**Problem requirements:** What is needed here is every line of the records that includes "infty".

(Data records)
::::::::::

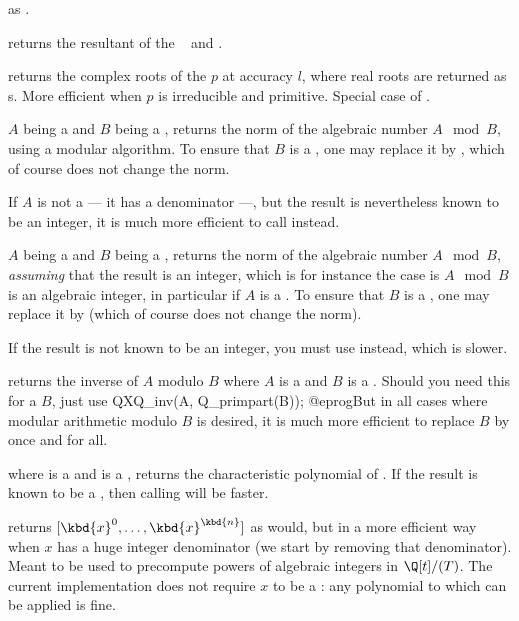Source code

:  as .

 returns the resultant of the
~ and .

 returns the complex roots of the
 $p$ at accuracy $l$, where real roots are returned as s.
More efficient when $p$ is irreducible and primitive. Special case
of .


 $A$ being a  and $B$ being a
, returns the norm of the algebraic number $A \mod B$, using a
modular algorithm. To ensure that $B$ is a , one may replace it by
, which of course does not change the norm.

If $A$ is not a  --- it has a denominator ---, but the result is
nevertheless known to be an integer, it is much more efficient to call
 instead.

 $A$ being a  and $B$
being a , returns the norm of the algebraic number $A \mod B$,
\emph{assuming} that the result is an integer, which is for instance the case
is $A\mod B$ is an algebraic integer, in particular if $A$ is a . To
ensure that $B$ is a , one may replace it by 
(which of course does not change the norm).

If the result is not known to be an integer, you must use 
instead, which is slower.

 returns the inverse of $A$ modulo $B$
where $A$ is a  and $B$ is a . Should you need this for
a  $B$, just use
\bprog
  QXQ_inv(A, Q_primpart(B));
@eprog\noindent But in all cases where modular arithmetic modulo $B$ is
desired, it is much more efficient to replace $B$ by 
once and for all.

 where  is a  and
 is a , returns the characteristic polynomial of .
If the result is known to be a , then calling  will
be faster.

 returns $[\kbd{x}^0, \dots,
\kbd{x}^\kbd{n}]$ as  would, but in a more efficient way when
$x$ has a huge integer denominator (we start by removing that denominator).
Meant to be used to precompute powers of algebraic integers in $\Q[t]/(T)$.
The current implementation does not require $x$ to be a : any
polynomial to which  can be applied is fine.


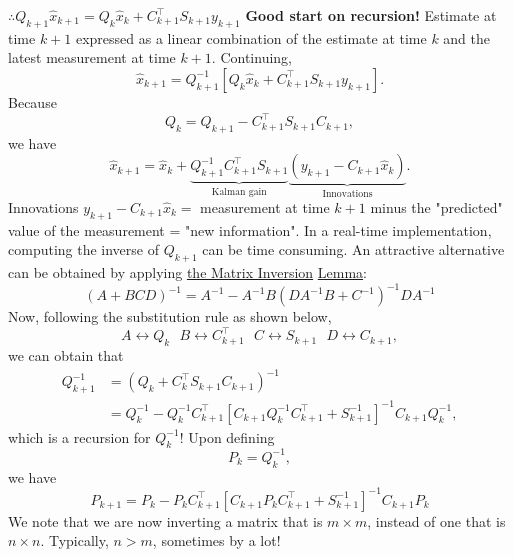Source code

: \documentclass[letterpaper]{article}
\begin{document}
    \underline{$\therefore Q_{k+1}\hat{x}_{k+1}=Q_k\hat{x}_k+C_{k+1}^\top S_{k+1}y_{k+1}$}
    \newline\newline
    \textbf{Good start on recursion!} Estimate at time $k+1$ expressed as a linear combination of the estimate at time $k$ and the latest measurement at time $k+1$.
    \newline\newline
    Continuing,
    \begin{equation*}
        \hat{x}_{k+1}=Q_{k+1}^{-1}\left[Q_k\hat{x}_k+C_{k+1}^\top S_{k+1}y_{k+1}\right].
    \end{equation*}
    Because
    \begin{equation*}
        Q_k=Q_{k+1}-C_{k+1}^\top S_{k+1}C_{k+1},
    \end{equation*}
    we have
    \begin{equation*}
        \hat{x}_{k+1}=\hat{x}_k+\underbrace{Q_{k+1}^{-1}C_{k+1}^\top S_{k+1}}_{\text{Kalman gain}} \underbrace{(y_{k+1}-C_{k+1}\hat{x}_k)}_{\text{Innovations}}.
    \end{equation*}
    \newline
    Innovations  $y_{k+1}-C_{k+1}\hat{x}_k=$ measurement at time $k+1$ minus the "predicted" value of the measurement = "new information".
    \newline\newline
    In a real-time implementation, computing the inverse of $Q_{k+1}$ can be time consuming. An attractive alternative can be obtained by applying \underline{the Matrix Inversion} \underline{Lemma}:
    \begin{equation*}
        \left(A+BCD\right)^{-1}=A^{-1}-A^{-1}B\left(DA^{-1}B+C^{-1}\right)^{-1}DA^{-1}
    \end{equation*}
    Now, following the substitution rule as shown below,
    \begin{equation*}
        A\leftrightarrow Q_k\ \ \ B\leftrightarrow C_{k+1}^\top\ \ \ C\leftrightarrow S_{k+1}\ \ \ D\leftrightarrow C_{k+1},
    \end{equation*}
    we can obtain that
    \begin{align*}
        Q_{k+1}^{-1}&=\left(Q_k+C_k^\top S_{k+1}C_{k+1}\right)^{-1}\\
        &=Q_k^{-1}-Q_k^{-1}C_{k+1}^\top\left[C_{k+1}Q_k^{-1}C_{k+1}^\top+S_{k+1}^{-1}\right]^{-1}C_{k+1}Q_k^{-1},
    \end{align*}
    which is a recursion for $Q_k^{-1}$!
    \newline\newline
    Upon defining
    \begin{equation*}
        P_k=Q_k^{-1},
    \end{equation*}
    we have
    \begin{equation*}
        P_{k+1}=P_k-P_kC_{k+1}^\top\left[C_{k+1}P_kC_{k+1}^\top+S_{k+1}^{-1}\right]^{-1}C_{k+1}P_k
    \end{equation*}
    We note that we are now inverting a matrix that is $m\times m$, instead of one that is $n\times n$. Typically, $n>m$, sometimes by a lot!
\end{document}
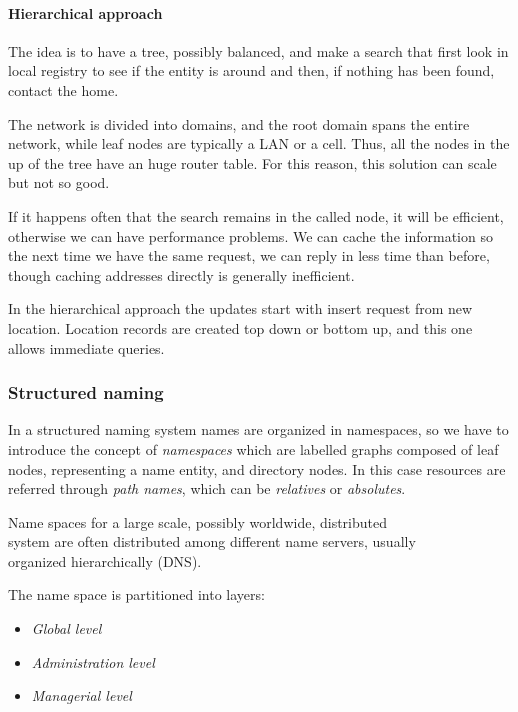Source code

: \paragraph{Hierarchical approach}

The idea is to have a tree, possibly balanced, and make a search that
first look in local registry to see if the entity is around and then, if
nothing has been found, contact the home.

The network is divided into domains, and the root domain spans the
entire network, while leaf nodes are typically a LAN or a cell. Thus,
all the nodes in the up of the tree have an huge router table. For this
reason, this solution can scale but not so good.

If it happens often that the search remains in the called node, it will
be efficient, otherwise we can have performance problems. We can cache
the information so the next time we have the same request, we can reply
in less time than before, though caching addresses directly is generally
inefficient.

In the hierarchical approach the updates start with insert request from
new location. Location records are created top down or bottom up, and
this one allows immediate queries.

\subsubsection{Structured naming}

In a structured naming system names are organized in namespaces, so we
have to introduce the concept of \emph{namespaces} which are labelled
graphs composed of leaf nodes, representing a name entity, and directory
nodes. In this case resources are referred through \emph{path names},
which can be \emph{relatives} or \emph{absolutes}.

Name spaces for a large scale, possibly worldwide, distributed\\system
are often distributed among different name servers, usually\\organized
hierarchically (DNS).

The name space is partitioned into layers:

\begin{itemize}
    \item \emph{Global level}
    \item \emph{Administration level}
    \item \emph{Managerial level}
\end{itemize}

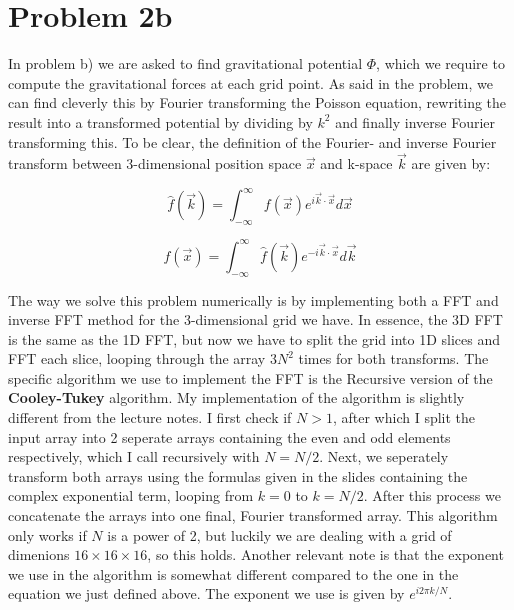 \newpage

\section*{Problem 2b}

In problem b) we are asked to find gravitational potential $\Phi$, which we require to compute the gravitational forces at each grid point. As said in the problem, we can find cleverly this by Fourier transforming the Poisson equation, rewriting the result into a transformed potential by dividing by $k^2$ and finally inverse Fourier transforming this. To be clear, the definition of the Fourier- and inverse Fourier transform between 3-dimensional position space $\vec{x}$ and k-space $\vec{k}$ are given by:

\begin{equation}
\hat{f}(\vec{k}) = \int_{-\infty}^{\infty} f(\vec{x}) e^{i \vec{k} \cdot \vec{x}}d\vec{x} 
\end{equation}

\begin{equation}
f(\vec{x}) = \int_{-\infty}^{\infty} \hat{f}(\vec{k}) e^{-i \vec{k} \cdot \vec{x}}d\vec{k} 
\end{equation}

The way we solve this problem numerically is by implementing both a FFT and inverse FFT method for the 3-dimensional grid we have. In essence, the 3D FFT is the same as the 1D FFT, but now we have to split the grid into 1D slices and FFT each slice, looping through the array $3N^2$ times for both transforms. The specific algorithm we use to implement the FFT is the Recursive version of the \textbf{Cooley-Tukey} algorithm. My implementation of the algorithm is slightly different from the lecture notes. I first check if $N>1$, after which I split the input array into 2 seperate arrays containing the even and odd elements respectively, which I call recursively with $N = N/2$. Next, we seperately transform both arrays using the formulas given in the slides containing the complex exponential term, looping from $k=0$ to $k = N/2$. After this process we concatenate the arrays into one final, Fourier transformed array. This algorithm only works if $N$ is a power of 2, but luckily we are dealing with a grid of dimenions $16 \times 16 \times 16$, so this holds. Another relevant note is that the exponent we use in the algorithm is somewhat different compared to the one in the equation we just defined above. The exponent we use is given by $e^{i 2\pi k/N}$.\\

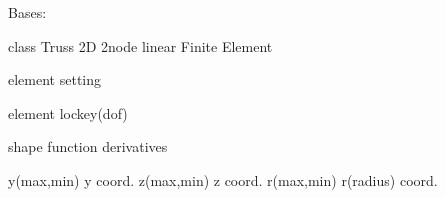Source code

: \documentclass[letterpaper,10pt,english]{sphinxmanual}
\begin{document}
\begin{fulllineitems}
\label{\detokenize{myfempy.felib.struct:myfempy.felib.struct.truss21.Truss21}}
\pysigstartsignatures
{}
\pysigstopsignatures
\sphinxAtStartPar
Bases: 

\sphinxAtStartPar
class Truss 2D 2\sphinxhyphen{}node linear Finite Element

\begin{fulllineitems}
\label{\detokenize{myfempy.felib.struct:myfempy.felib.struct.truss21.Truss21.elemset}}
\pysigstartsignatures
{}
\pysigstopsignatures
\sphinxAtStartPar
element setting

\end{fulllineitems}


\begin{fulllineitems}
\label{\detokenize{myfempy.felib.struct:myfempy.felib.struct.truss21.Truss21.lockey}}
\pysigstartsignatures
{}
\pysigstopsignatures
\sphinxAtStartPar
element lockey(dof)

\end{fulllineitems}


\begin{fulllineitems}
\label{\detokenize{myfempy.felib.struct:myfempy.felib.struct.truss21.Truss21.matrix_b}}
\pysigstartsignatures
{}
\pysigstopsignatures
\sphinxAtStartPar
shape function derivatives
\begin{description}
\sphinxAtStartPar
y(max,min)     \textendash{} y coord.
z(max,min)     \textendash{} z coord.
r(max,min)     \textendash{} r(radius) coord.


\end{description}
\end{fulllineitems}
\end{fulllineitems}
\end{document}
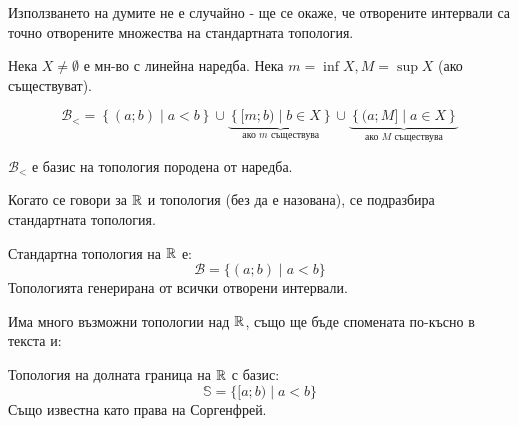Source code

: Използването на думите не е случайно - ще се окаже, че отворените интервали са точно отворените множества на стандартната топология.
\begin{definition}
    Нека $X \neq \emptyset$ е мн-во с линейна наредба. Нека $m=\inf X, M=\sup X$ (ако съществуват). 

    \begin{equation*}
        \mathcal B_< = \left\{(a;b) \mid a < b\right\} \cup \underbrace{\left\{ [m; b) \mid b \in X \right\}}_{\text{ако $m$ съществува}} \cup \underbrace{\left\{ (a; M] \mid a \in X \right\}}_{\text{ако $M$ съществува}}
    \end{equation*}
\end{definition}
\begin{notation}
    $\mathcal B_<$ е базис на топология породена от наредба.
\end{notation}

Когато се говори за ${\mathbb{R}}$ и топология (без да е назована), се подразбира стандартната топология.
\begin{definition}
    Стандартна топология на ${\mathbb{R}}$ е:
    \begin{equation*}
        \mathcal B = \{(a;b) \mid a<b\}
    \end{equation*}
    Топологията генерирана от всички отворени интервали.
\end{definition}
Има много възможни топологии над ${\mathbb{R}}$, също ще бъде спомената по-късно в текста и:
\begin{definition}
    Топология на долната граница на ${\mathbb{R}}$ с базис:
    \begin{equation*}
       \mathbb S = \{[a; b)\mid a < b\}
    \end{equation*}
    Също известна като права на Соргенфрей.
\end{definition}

::::::::::

**Result of the exercise:**
\hat{f}(\vec{k}) = \int_{-\infty}^{\infty} f(\vec{x}) e^{i \vec{k} \cdot \vec{x}}d\vec{x} 
f(\vec{x}) = \int_{-\infty}^{\infty} \hat{f}(\vec{k}) e^{-i \vec{k} \cdot \vec{x}}d\vec{k} 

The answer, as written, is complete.